GIOVANNI BIANCONI, giornalista de "La Stampa":
"E' vero che in molte occasioni si scrive, ingiustamente, commettendo errori clamorosi, che Morucci la Faranda ecc... sono usciti per la Gozzini. Ma questo secondo me vale più per i titoli che per il contenuto degli articoli. Cosa infatti succede nelle redazioni dei giornali: arrivano i commenti dei politici che dicono che l'attuale situazione è colpa della Gozzini. Nel giornalismo politico spesso non è importante se la notizia è vera oppure no, ma il problema è se l'argomento fa notizia come nel caso della Gozzini. Ormai si tratta di cambiare la Gozzini perchè è la cosa più semplice che è rimasta ai politici".

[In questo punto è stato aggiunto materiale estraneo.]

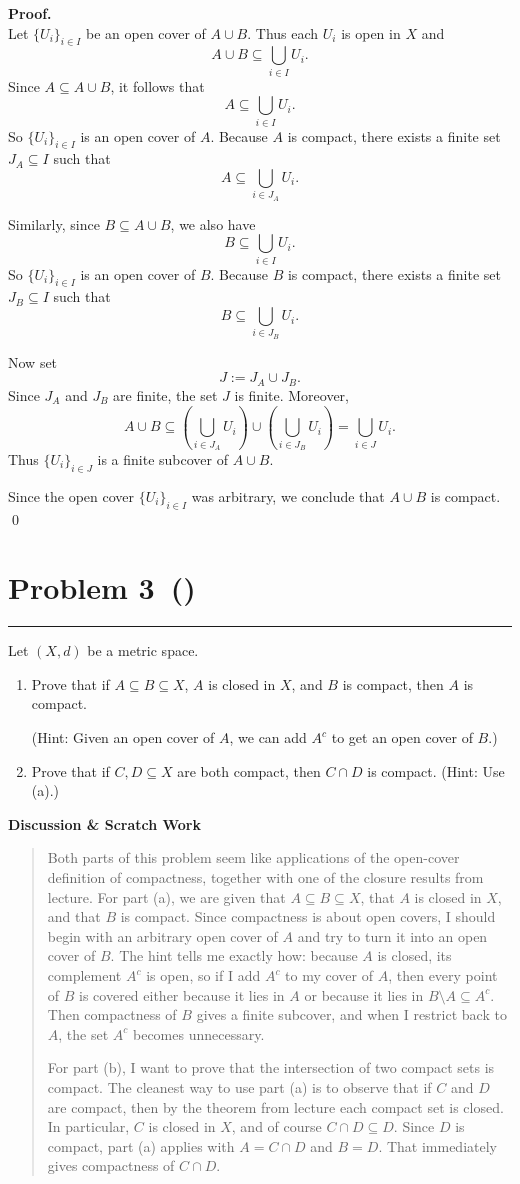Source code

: \documentclass[12pt]{article}
\makeatletter
\newenvironment{scratch}{%
  \par\smallskip
  \noindent\textbf{Discussion \& Scratch Work}\begin{quote}\small
}{%
  \end{quote}\smallskip
}
\newcommand{\problem}[2][]{%
  \def\prob@title{Problem #2\if\relax\detokenize{#1}\relax\else\ (\textit{#1})\fi}%
  \phantomsection%
  \pdfbookmark[1]{\prob@title}{prob#2}%
  \addcontentsline{toc}{section}{\prob@title}%
  \section*{\prob@title}%
  \vspace{-0.25em}\hrule\vspace{0.8em}%
}
\makeatother
\begin{document}
\textbf{Proof.}\\
Let $\{U_i\}_{i\in I}$ be an open cover of $A\cup B$. Thus each $U_i$ is open in $X$ and
\[
A\cup B\subseteq \bigcup_{i\in I} U_i.
\]
Since $A\subseteq A\cup B$, it follows that
\[
A\subseteq \bigcup_{i\in I} U_i.
\]
So $\{U_i\}_{i\in I}$ is an open cover of $A$. Because $A$ is compact, there exists a finite set $J_A\subseteq I$ such that
\[
A\subseteq \bigcup_{i\in J_A} U_i.
\]

Similarly, since $B\subseteq A\cup B$, we also have
\[
B\subseteq \bigcup_{i\in I} U_i.
\]
So $\{U_i\}_{i\in I}$ is an open cover of $B$. Because $B$ is compact, there exists a finite set $J_B\subseteq I$ such that
\[
B\subseteq \bigcup_{i\in J_B} U_i.
\]

Now set
\[
J:=J_A\cup J_B.
\]
Since $J_A$ and $J_B$ are finite, the set $J$ is finite. Moreover,
\[
A\cup B
\subseteq
\left(\bigcup_{i\in J_A} U_i\right)\cup \left(\bigcup_{i\in J_B} U_i\right)
=
\bigcup_{i\in J} U_i.
\]
Thus $\{U_i\}_{i\in J}$ is a finite subcover of $A\cup B$.

Since the open cover $\{U_i\}_{i\in I}$ was arbitrary, we conclude that $A\cup B$ is compact.
\qed


\newpage

\problem[]{3}
Let $(X,d)$ be a metric space.
\begin{enumerate}[label=\textbf{(\alph*)}]
  \item Prove that if $A\subseteq B\subseteq X$, $A$ is closed in $X$, and $B$
  is compact, then $A$ is compact.

  (Hint: Given an open cover of $A$, we can add $A^c$ to get an open cover of
  $B$.)
  \item Prove that if $C,D\subseteq X$ are both compact, then $C\cap D$ is
  compact. (Hint: Use (a).)
\end{enumerate}

\begin{scratch}
Both parts of this problem seem like applications of the open-cover definition of compactness, together with one of the closure results from lecture. For part (a), we are given that $A\subseteq B\subseteq X$, that $A$ is closed in $X$, and that $B$ is compact. Since compactness is about open covers, I should begin with an arbitrary open cover of $A$ and try to turn it into an open cover of $B$. The hint tells me exactly how: because $A$ is closed, its complement $A^c$ is open, so if I add $A^c$ to my cover of $A$, then every point of $B$ is covered either because it lies in $A$ or because it lies in $B\setminus A\subseteq A^c$. Then compactness of $B$ gives a finite subcover, and when I restrict back to $A$, the set $A^c$ becomes unnecessary.

For part (b), I want to prove that the intersection of two compact sets is compact. The cleanest way to use part (a) is to observe that if $C$ and $D$ are compact, then by the theorem from lecture each compact set is closed. In particular, $C$ is closed in $X$, and of course $C\cap D\subseteq D$. Since $D$ is compact, part (a) applies with $A=C\cap D$ and $B=D$. That immediately gives compactness of $C\cap D$.
\end{scratch}
\end{document}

TIZIANA MAIOLO, giornalista de "Il Manifesto":
"I politici sono diventati dei grandi esperti di comunicazione e sanno bene l'effetto delle loro dichiarazioni o delle loro disinformazioni se hanno a disposizione un veicolo che le amplifica. I giornali però spesso prendono tutto per oro colato senza cercare altre fonti".
MAURO PAISSAN, giornalista de "Il Manifesto":
"I giornalisti in queste ultime settimane hanno messo in campo un meccanismo perverso. Prima contribuiscono a provocare un fortissimo allarme sociale tra la gente, aizzando le reazioni più elementari contro i detenuti. E poi giustificano l'informazione forcaiolo sulla base della reazione che loro stessi hanno provocato".

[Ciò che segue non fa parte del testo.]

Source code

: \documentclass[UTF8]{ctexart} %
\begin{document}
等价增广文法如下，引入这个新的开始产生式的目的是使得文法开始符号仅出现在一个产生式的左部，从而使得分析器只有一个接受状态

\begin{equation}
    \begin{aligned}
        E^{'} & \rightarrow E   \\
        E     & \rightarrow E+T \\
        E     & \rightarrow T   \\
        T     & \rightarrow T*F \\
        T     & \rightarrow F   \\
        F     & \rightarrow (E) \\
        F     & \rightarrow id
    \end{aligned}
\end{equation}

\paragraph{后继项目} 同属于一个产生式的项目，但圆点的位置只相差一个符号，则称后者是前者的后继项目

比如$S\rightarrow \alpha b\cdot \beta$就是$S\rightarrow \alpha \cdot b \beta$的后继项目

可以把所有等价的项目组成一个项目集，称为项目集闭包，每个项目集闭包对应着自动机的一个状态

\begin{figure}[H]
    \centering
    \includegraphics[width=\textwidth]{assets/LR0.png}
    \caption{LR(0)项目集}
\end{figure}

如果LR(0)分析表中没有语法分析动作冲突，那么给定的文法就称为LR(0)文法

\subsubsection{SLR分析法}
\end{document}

CHIARA GALLI, giornalista di Radio 3 ("Filo d'Arianna"):
"Le responsabilità della stampa sono molto più gravi di quello che si può pensare perchè i giornalisti stessi non sono informati. Non è questione di titoli. E' questione di pigrizia mentale. Siamo inondati di dichiarazioni e non abbiamo più la curiosità di andare a trovare notizie. Non si verifica più niente".
PAOLO GRALDI, giornalista del "Corriere della Sera":
"I giornalisti spesso si fanno interpreti della parte più bieca e forcaiola dell'opinione pubblica. Sono d'accordo con chi afferma che alcuni di essi non hanno la dovuta competenza. Sembra che gli addetti ai lavori abbiano perso la capacità di manovrare gli strumenti di base di questo mestiere".
CARMEN BERTOLAZZI, giornalista di "Panorama"
"Nella nostra stampa si è continuato a parlare del carcere soltanto nei momenti caratterizzati da episodi negativi. Questa è unagrossa responsabilità, perchè dare del carcere sempre e solo un'immagine negativa, significa trasmettere un messaggio ad un'opinione pubblica che ha un consume della notizia e che ovviamente non può essere informata in modo appropriato. In questi mesi siamo stati subissati da una marea di dati spesso tra loro contrapposti, forniti da un ministero e smentitti da un altro. Questo avrebbe dovuto portare noi giornalisti almeno a protestare, perchè come minimo dovrebbe venirci il dubbio di essere strumentalizzati per certe operazioni di potere, per suscitare nell'opinione pubblica un clima di allarme. Il problema vero della sicurezza sociale è la qualità della attività di prevenzione dello stato, la criminalità impunita, non coloro che stanno in carcere".